8. The wind turbine blade according to claim 1, characterized in that: The control module determines the blade risk level according to the meteorological characteristic parameters of the wind turbine blade and the corrected blade risk threshold, including: Calculating the difference between the meteorological characteristic parameter of the wind turbine blade and the blade risk threshold, and determining whether the difference between the meteorological characteristic parameter of the wind turbine blade and the blade risk threshold is greater than a first preset threshold; If the difference between the meteorological characteristic parameter of the wind turbine blade and the blade risk threshold is greater than a first preset threshold, the preset first level is set as the blade risk level; If the difference between the meteorological characteristic parameter of the wind turbine blade and the blade risk threshold is less than or equal to the first preset threshold, then determining whether the difference between the meteorological characteristic parameter of the wind turbine blade and the blade risk threshold is greater than a second preset threshold; If the difference between the meteorological characteristic parameter of the wind turbine blade and the blade risk threshold is greater than the second preset threshold, the preset second level is set as the blade risk level; If the difference between the meteorological characteristic parameter of the wind turbine blade and the blade risk threshold is less than or equal to the second preset threshold, the preset third level is set as the blade risk level.

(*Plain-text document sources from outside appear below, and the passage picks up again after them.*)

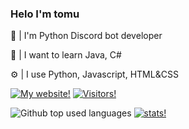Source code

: ### Helo I'm tomu
👋 | I'm Python Discord bot developer 

📍 | I want to learn Java, C#

⚙️ | I use Python, Javascript, HTML&CSS 

<a href="http://tomu.glitch.me/"> <img src="https://img.shields.io/static/v1?label=Web&message=tomu.glitch.me&color=f6fd85&style=venrav" alt="My website!"></a> 
<a href="https://github.com/Pitisko"> <img src="https://img.shields.io/github/followers/pitisko.svg?color=474747&style=venrav&label=GitHub&logo=github" alt="Visitors!"></a> 

<img src="https://github-readme-stats.vercel.app/api/top-langs/?username=Pitisko&layout=compact&theme=light" alt="Github top used languages">
</div>
<a href="https://github.com/veldik"> <img src="https://github-readme-stats.vercel.app/api?username=Pitisko&show_icons=true&theme=light" alt="stats!"></a>


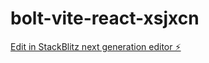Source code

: # bolt-vite-react-xsjxcn

[Edit in StackBlitz next generation editor ⚡️](https://stackblitz.com/~/github.com/sbaidan26/bolt-vite-react-xsjxcn)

9. The wind turbine blade according to claim 8, characterized in that: The control module determines the blade action control parameters according to the blade risk level, including: Acquire historical blade motion data, and determine historical blade risk levels and corresponding blade motions based on the historical blade motion data; Establishing a training sample set according to historical blade risk levels and corresponding blade motions, establishing an initial blade motion control model according to the training sample set, and training the initial blade motion control model to obtain a trained blade motion control model; The blade risk level of the current wind turbine blade is input into the trained blade motion control model to obtain the corresponding blade motion control parameters.
10. A wind turbine blade control method, applied to a wind turbine blade as claimed in any one of claims 1 to 9, characterized in that: include: Obtaining the geographical location of the wind turbine blades, and determining meteorological characteristic parameters according to the geographical location of the wind turbine blades; Clustering each wind turbine blade according to meteorological characteristic parameters, and determining the blade risk threshold according to the clustering results of the wind turbine blades; Obtaining wind turbine blade corrosion monitoring data, determining blade corrosion risk based on the wind turbine blade corrosion monitoring data, and correcting blade risk thresholds based on the blade corrosion risk; The blade risk level is determined according to the meteorological characteristic parameters of the wind turbine blade and the corrected blade risk threshold, the blade action control parameters are determined according to the blade risk level, and action control is performed according to the blade action control parameters.